→ Instructions to follow
Which lines run from the line with "## Ключевые возможности" through the line with "папок и Unicode-путей." in the entries below? Print them exactly, both ends included, and nothing more.

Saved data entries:
....

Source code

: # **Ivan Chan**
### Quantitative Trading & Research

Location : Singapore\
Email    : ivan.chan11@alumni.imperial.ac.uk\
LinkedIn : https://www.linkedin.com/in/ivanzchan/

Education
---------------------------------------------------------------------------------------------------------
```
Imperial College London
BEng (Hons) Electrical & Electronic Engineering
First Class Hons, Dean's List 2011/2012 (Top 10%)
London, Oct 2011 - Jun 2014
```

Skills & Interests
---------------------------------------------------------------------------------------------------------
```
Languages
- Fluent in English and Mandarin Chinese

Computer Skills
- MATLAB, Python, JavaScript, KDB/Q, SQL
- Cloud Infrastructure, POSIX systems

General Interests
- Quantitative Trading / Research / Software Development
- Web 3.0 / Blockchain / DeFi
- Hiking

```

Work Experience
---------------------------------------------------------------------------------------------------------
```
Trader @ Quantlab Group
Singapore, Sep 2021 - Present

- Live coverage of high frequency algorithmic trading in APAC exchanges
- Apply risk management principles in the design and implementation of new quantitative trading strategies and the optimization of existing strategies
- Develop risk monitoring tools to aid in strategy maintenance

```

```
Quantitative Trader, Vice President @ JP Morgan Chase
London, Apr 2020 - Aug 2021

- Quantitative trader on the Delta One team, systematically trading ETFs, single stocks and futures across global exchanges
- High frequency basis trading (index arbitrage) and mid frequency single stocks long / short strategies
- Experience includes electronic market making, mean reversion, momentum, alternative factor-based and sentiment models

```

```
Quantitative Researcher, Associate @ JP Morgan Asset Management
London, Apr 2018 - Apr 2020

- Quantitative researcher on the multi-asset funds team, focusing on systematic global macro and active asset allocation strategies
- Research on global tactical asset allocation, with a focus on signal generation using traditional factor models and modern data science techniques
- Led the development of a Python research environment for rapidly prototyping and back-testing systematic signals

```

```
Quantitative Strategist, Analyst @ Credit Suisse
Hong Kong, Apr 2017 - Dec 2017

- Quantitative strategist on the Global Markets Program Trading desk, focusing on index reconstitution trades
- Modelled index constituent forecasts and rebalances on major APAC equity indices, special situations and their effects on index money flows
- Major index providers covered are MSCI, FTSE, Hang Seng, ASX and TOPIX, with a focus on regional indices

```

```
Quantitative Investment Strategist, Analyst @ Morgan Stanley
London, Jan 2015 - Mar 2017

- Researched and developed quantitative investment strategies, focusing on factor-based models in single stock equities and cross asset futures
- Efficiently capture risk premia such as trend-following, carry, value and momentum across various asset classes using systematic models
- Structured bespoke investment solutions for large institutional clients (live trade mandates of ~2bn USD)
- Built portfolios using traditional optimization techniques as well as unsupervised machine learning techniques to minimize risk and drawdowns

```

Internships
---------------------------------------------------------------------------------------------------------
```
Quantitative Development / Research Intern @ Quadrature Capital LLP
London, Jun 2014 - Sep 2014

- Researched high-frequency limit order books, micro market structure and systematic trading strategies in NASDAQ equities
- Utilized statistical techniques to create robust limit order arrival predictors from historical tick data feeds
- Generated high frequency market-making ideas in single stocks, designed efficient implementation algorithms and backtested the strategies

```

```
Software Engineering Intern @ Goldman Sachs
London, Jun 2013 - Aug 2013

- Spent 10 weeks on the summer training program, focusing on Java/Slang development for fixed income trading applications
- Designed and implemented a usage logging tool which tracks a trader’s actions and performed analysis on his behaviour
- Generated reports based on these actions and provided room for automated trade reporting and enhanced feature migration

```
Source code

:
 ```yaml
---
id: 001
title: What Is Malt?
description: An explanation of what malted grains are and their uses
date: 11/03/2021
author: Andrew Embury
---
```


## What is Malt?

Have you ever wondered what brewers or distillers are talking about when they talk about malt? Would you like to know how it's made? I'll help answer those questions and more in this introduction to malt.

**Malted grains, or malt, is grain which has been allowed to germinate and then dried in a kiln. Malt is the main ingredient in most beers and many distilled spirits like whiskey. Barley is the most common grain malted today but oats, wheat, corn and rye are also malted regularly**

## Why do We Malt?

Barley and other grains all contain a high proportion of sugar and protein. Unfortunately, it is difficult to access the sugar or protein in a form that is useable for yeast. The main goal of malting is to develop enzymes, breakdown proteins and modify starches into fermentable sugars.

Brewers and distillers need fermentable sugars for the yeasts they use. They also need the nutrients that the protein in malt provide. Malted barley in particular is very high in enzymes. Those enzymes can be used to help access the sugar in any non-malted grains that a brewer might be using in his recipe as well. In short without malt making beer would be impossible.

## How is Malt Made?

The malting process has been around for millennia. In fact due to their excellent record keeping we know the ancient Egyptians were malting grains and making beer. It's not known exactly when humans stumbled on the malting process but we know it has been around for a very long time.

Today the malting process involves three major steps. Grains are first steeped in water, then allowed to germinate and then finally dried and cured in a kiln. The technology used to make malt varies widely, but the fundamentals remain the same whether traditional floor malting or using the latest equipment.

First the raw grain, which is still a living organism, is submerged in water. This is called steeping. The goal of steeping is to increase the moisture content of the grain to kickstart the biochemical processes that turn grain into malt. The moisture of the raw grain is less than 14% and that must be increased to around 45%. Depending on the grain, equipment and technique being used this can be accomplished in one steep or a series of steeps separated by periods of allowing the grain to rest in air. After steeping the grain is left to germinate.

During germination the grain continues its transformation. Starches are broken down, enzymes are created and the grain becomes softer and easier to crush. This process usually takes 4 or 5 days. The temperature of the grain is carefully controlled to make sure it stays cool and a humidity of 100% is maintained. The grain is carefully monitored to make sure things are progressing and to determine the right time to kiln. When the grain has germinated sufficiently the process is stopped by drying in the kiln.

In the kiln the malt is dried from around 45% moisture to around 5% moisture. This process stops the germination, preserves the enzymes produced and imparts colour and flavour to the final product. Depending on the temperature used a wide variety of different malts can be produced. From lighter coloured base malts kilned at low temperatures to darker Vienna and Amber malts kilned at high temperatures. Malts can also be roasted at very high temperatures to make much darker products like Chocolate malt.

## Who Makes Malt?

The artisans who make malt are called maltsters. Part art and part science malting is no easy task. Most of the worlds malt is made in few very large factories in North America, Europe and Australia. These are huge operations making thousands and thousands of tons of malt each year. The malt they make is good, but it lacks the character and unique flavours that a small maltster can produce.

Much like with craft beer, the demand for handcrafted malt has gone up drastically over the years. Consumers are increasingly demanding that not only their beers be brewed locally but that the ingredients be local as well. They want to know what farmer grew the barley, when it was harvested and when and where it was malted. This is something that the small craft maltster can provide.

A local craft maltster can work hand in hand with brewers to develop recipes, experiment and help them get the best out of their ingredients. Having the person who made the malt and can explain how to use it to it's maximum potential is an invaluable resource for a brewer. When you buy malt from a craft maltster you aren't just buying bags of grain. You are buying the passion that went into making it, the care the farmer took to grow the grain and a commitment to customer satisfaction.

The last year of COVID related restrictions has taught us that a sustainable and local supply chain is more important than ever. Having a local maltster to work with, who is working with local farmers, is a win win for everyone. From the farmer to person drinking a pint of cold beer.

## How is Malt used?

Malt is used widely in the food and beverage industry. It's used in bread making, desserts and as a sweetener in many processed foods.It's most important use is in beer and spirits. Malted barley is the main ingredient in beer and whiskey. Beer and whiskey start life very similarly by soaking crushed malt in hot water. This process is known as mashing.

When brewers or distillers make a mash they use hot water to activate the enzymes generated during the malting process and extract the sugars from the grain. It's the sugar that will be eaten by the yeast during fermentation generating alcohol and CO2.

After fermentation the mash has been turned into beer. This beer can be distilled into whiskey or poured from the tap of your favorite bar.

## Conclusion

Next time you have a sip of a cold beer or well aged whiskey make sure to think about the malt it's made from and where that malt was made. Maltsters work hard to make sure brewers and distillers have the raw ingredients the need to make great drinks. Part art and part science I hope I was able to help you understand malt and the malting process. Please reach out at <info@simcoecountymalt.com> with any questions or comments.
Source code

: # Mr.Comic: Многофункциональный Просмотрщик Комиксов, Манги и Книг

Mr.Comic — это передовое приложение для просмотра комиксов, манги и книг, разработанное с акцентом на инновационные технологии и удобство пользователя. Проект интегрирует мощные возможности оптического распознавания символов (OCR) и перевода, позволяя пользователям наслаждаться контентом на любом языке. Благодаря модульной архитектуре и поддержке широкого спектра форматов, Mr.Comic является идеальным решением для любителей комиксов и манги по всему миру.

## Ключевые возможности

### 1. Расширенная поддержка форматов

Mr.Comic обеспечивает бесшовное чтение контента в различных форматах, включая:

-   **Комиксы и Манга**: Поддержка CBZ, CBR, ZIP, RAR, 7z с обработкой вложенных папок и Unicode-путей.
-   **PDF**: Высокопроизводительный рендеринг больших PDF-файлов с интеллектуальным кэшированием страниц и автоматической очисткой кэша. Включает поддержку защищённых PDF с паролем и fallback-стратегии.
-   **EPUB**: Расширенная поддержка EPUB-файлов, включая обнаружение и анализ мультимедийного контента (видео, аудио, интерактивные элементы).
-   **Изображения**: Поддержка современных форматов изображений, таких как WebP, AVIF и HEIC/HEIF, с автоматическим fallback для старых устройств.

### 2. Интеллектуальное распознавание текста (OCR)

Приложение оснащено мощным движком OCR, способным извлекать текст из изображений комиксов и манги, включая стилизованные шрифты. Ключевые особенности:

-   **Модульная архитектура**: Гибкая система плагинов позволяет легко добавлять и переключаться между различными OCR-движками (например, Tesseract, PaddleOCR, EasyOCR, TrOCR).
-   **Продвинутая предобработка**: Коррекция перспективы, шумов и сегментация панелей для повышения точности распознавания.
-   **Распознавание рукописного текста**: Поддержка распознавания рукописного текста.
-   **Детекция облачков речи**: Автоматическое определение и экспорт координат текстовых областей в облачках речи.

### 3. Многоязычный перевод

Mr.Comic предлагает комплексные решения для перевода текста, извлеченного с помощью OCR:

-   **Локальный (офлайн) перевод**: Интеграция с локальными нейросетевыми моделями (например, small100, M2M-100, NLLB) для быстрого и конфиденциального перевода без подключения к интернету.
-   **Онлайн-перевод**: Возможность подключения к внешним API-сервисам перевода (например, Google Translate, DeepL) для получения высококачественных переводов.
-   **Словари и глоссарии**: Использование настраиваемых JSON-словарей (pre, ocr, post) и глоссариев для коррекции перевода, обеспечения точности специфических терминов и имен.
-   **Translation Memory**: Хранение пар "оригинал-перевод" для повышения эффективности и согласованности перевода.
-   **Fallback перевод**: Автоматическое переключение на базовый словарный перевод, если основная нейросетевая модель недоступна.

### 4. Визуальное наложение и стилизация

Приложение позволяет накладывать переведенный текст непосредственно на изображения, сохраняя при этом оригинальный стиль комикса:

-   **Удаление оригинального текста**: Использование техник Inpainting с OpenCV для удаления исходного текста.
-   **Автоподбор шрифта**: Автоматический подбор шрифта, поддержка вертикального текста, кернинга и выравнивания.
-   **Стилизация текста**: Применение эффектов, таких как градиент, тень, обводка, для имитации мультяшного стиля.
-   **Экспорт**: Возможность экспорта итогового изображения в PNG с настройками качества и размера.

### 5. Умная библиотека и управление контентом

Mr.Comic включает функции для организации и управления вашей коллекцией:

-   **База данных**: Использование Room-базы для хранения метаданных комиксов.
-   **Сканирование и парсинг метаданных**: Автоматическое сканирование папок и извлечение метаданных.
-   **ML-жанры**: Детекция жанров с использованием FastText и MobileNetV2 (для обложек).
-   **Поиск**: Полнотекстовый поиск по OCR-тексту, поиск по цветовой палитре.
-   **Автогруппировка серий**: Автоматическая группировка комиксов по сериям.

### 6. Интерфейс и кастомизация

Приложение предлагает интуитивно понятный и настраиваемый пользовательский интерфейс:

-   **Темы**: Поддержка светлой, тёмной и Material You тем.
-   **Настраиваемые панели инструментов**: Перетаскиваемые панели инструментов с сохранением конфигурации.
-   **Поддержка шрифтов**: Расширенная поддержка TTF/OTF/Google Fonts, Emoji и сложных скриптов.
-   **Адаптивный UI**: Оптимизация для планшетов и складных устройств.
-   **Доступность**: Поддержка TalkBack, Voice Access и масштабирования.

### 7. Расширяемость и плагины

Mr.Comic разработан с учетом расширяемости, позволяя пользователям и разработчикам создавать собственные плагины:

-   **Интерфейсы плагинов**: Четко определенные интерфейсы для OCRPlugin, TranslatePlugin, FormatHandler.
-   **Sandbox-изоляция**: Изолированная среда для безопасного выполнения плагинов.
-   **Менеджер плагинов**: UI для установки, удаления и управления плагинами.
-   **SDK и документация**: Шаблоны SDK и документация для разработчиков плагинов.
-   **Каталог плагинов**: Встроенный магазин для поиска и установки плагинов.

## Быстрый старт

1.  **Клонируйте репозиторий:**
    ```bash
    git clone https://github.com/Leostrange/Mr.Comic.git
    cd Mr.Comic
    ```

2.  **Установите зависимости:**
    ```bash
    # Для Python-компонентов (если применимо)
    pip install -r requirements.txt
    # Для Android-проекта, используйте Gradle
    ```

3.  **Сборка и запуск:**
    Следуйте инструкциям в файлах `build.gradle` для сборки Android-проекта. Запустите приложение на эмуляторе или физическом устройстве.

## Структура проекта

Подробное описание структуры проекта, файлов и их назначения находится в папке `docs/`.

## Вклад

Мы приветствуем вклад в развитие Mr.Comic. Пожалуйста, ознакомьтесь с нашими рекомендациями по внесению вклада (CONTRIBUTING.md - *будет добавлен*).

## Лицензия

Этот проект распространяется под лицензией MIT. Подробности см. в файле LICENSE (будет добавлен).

....

→ Response area
## Ключевые возможности

### 1. Расширенная поддержка форматов

Mr.Comic обеспечивает бесшовное чтение контента в различных форматах, включая:

-   **Комиксы и Манга**: Поддержка CBZ, CBR, ZIP, RAR, 7z с обработкой вложенных папок и Unicode-путей.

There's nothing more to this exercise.